Miniatures are a fun part of any tabletop roleplaying or wargame, and D&D minis have a rich history. Following on from part 1 where we explored the absolute minimum you need to get started with Dungeons and Dragons, in this part we will explore how to get started with D&D miniatures.
While Dungeons and Dragons is famous for incorporating imagination into the mechanics, often referred to as “theatre of the mind“, you might be surprised to learn that miniatures were part of the game from the very beginning.
The father of D&D, Gary Gygax, was a massive miniature wargaming fan, and he and his friends concocted a ruleset called Chainmail. This became one of the foundations that D&D was built upon.
Why use miniatures?
So if theatre of the mind is so popular, why even use miniatures?

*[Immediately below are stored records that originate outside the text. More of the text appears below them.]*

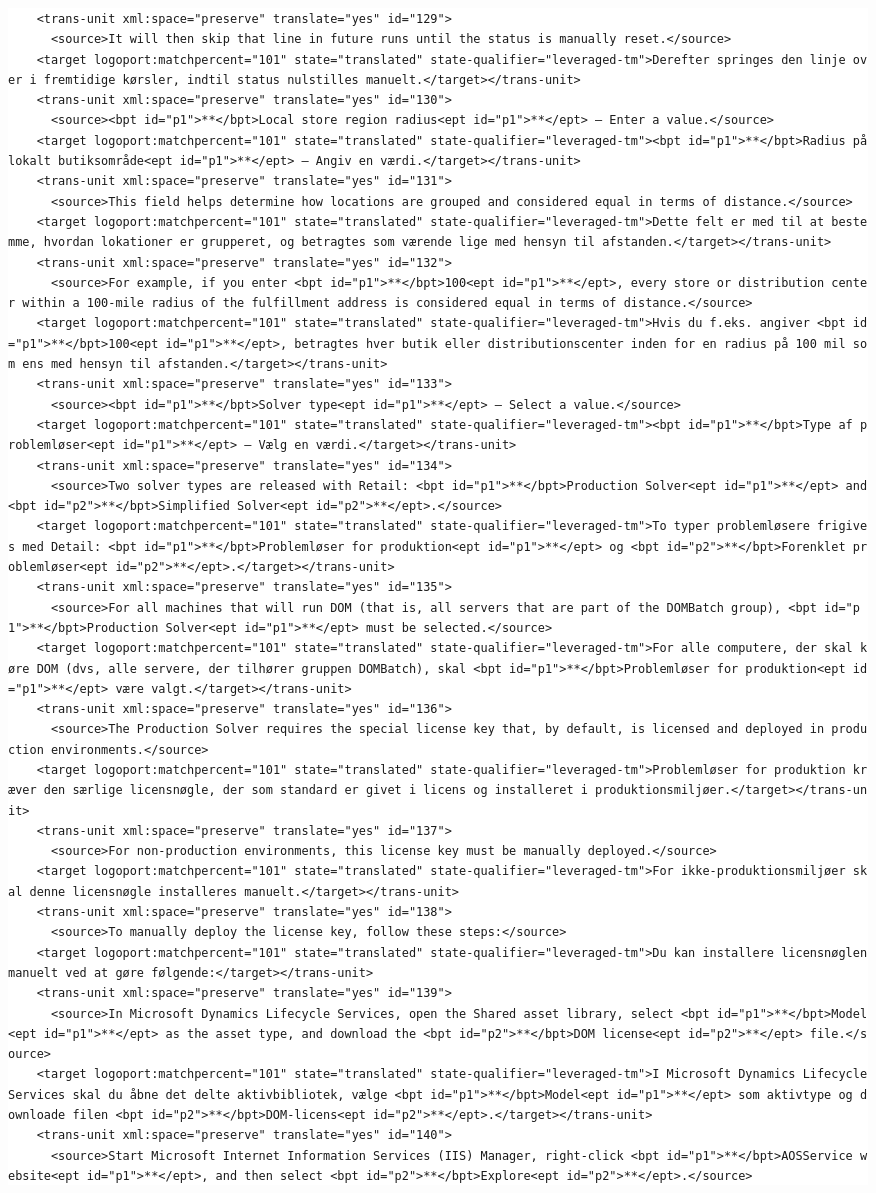         <trans-unit xml:space="preserve" translate="yes" id="129">
          <source>It will then skip that line in future runs until the status is manually reset.</source>
        <target logoport:matchpercent="101" state="translated" state-qualifier="leveraged-tm">Derefter springes den linje over i fremtidige kørsler, indtil status nulstilles manuelt.</target></trans-unit>
        <trans-unit xml:space="preserve" translate="yes" id="130">
          <source><bpt id="p1">**</bpt>Local store region radius<ept id="p1">**</ept> – Enter a value.</source>
        <target logoport:matchpercent="101" state="translated" state-qualifier="leveraged-tm"><bpt id="p1">**</bpt>Radius på lokalt butiksområde<ept id="p1">**</ept> – Angiv en værdi.</target></trans-unit>
        <trans-unit xml:space="preserve" translate="yes" id="131">
          <source>This field helps determine how locations are grouped and considered equal in terms of distance.</source>
        <target logoport:matchpercent="101" state="translated" state-qualifier="leveraged-tm">Dette felt er med til at bestemme, hvordan lokationer er grupperet, og betragtes som værende lige med hensyn til afstanden.</target></trans-unit>
        <trans-unit xml:space="preserve" translate="yes" id="132">
          <source>For example, if you enter <bpt id="p1">**</bpt>100<ept id="p1">**</ept>, every store or distribution center within a 100-mile radius of the fulfillment address is considered equal in terms of distance.</source>
        <target logoport:matchpercent="101" state="translated" state-qualifier="leveraged-tm">Hvis du f.eks. angiver <bpt id="p1">**</bpt>100<ept id="p1">**</ept>, betragtes hver butik eller distributionscenter inden for en radius på 100 mil som ens med hensyn til afstanden.</target></trans-unit>
        <trans-unit xml:space="preserve" translate="yes" id="133">
          <source><bpt id="p1">**</bpt>Solver type<ept id="p1">**</ept> – Select a value.</source>
        <target logoport:matchpercent="101" state="translated" state-qualifier="leveraged-tm"><bpt id="p1">**</bpt>Type af problemløser<ept id="p1">**</ept> – Vælg en værdi.</target></trans-unit>
        <trans-unit xml:space="preserve" translate="yes" id="134">
          <source>Two solver types are released with Retail: <bpt id="p1">**</bpt>Production Solver<ept id="p1">**</ept> and <bpt id="p2">**</bpt>Simplified Solver<ept id="p2">**</ept>.</source>
        <target logoport:matchpercent="101" state="translated" state-qualifier="leveraged-tm">To typer problemløsere frigives med Detail: <bpt id="p1">**</bpt>Problemløser for produktion<ept id="p1">**</ept> og <bpt id="p2">**</bpt>Forenklet problemløser<ept id="p2">**</ept>.</target></trans-unit>
        <trans-unit xml:space="preserve" translate="yes" id="135">
          <source>For all machines that will run DOM (that is, all servers that are part of the DOMBatch group), <bpt id="p1">**</bpt>Production Solver<ept id="p1">**</ept> must be selected.</source>
        <target logoport:matchpercent="101" state="translated" state-qualifier="leveraged-tm">For alle computere, der skal køre DOM (dvs, alle servere, der tilhører gruppen DOMBatch), skal <bpt id="p1">**</bpt>Problemløser for produktion<ept id="p1">**</ept> være valgt.</target></trans-unit>
        <trans-unit xml:space="preserve" translate="yes" id="136">
          <source>The Production Solver requires the special license key that, by default, is licensed and deployed in production environments.</source>
        <target logoport:matchpercent="101" state="translated" state-qualifier="leveraged-tm">Problemløser for produktion kræver den særlige licensnøgle, der som standard er givet i licens og installeret i produktionsmiljøer.</target></trans-unit>
        <trans-unit xml:space="preserve" translate="yes" id="137">
          <source>For non-production environments, this license key must be manually deployed.</source>
        <target logoport:matchpercent="101" state="translated" state-qualifier="leveraged-tm">For ikke-produktionsmiljøer skal denne licensnøgle installeres manuelt.</target></trans-unit>
        <trans-unit xml:space="preserve" translate="yes" id="138">
          <source>To manually deploy the license key, follow these steps:</source>
        <target logoport:matchpercent="101" state="translated" state-qualifier="leveraged-tm">Du kan installere licensnøglen manuelt ved at gøre følgende:</target></trans-unit>
        <trans-unit xml:space="preserve" translate="yes" id="139">
          <source>In Microsoft Dynamics Lifecycle Services, open the Shared asset library, select <bpt id="p1">**</bpt>Model<ept id="p1">**</ept> as the asset type, and download the <bpt id="p2">**</bpt>DOM license<ept id="p2">**</ept> file.</source>
        <target logoport:matchpercent="101" state="translated" state-qualifier="leveraged-tm">I Microsoft Dynamics Lifecycle Services skal du åbne det delte aktivbibliotek, vælge <bpt id="p1">**</bpt>Model<ept id="p1">**</ept> som aktivtype og downloade filen <bpt id="p2">**</bpt>DOM-licens<ept id="p2">**</ept>.</target></trans-unit>
        <trans-unit xml:space="preserve" translate="yes" id="140">
          <source>Start Microsoft Internet Information Services (IIS) Manager, right-click <bpt id="p1">**</bpt>AOSService website<ept id="p1">**</ept>, and then select <bpt id="p2">**</bpt>Explore<ept id="p2">**</ept>.</source>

First of all, it helps visualize the state of play and contextualizes the elements in an encounter. This is especially useful in combat (the traditional purpose), where distances and line of sight can be critical for tactics, but also puzzles and dungeons, where placement and relationships between objects can be the difference between success and failure.

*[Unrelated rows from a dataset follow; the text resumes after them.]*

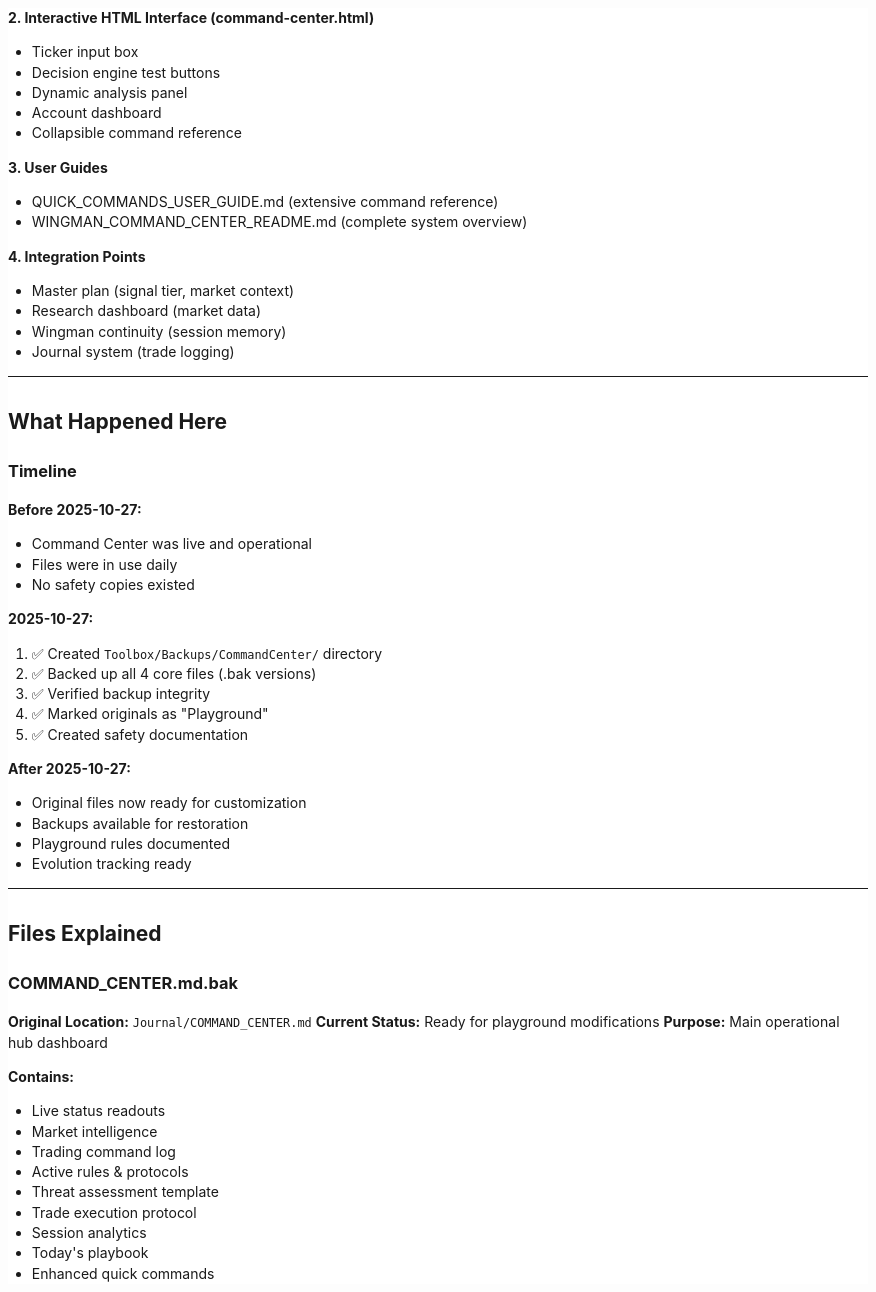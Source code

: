 **2. Interactive HTML Interface (command-center.html)**
- Ticker input box
- Decision engine test buttons
- Dynamic analysis panel
- Account dashboard
- Collapsible command reference

**3. User Guides**
- QUICK_COMMANDS_USER_GUIDE.md (extensive command reference)
- WINGMAN_COMMAND_CENTER_README.md (complete system overview)

**4. Integration Points**
- Master plan (signal tier, market context)
- Research dashboard (market data)
- Wingman continuity (session memory)
- Journal system (trade logging)

---

## What Happened Here

### Timeline

**Before 2025-10-27:**
- Command Center was live and operational
- Files were in use daily
- No safety copies existed

**2025-10-27:**
1. ✅ Created `Toolbox/Backups/CommandCenter/` directory
2. ✅ Backed up all 4 core files (.bak versions)
3. ✅ Verified backup integrity
4. ✅ Marked originals as "Playground"
5. ✅ Created safety documentation

**After 2025-10-27:**
- Original files now ready for customization
- Backups available for restoration
- Playground rules documented
- Evolution tracking ready

---

## Files Explained

### COMMAND_CENTER.md.bak
**Original Location:** `Journal/COMMAND_CENTER.md`
**Current Status:** Ready for playground modifications
**Purpose:** Main operational hub dashboard

**Contains:**
- Live status readouts
- Market intelligence
- Trading command log
- Active rules & protocols
- Threat assessment template
- Trade execution protocol
- Session analytics
- Today's playbook
- Enhanced quick commands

Secondly, it’s fun. The painting of miniatures has long been a huge part of the hobby, and in fact, there are a great many people who collect and paint minis exclusively, they don’t play the games at all. As well as painting, there are a lot of people who are even more creative with their minis, sculpting, casting, customizing and “kit-bashing” (taking parts from other models and combining them into new creations), and most recently 3D-printing, which we will explore later.
But for me, the main reason is they just look cool!
Where to get miniatures for D&D
There are official lines of pre-painted miniatures for many of the popular roleplaying game brands, and D&D is no exception.
These are a good way to get started, and from arms-length they look pretty decent, but for me, a lot of the fun is in the painting. Fortunately, there are also unpainted miniatures available to buy, including some starter-sets that contain paints and brushes as well as the unpainted minis.
You do not need to stick to the official merchandise, however, as there are many companies ready and willing to sell you a monster army or a close-enough representation of your player character for a small fee!
One of the most popular third-party sellers of miniatures is Reaper, who are massive on Kickstarter, as well as selling online via their website.
Where it is really at for getting the perfect representation of your character, however, is 3D printing. Using a system like Heroforge you can build an absolutely unique miniature that is precisely how you want your character to look, right down to their heroic pose and accessories.
Here you can see I included a picture of my main player character, a Drow wizard, coffee-cup in hand!
There are two main options for 3D printing, filament and resin. Check out my post all about 3D printing options here, but TL;DR for minis you will want to go with resin when possible.
While I do 3D print my miniatures at home (this guy was printed on my Elegoo Mars resin printer, the demon guy above on my Prusa Mk3s), you don’t need to own a 3D printer to get a 3D printed miniature. Heroforge allows you to order your character printed from them, many maker spaces and libraries now feature 3D printer resources, and you are sure to have someone locally only too happy to sell you 3D printing services.
Which miniature paints are best?
While there are all kinds of miniatures out there, in D&D we tend to stick to 28mm scale (for human-sized characters, measured from feet to eyes), and occasionally 32mm. Of course, your halflings will be smaller and your giants will be much larger! This means your minis might be extremely mini, so you will want details to show up and you will need fine brushes.
In terms of material, historically the miniatures were metal (pewter hopefully rather than lead), but it is more likely now that your miniatures will be resin or plastic, as technologies improved, and for cost-savings. Your paints will need to adhere well to these materials, and not peel or chip easily.
For paints, I go for acrylic modeling paints. While many cheap craft paints will work, and for priming, you can often get away with generic primer out of a rattle can, if you are just getting started you will not want to frustrate yourself with bad materials and fight against peeling, globby, paint coverage.
Personally, I stick to the pricey but trusty brands of Citadel, Army Painter, Vallejo.
We’ll go deeper into painting in a future article. There’s a lot to it!
What if you are not a very good painter?
Mini-painting is something that takes practice, and there are quite a few techniques involved. This can discourage some folks from even starting, or from hiding their minis from public viewing.
Fear-not! Very few of us are Golden Demon award standard, and even if we were, the goal is to have fun and achieve “tabletop standard” (meaning they only need to look good enough when viewed at a distance).
You will get better over time. Enjoy the practice!
The miniature part of the TTRPG hobby can be fun, satisfying, and even relaxing (if you let go of perfectionism!), and having a collection of minis can really add to your D&D campaigns.
I encourage everyone to at least take a look and see if collecting and painting minis would be enjoyable for you.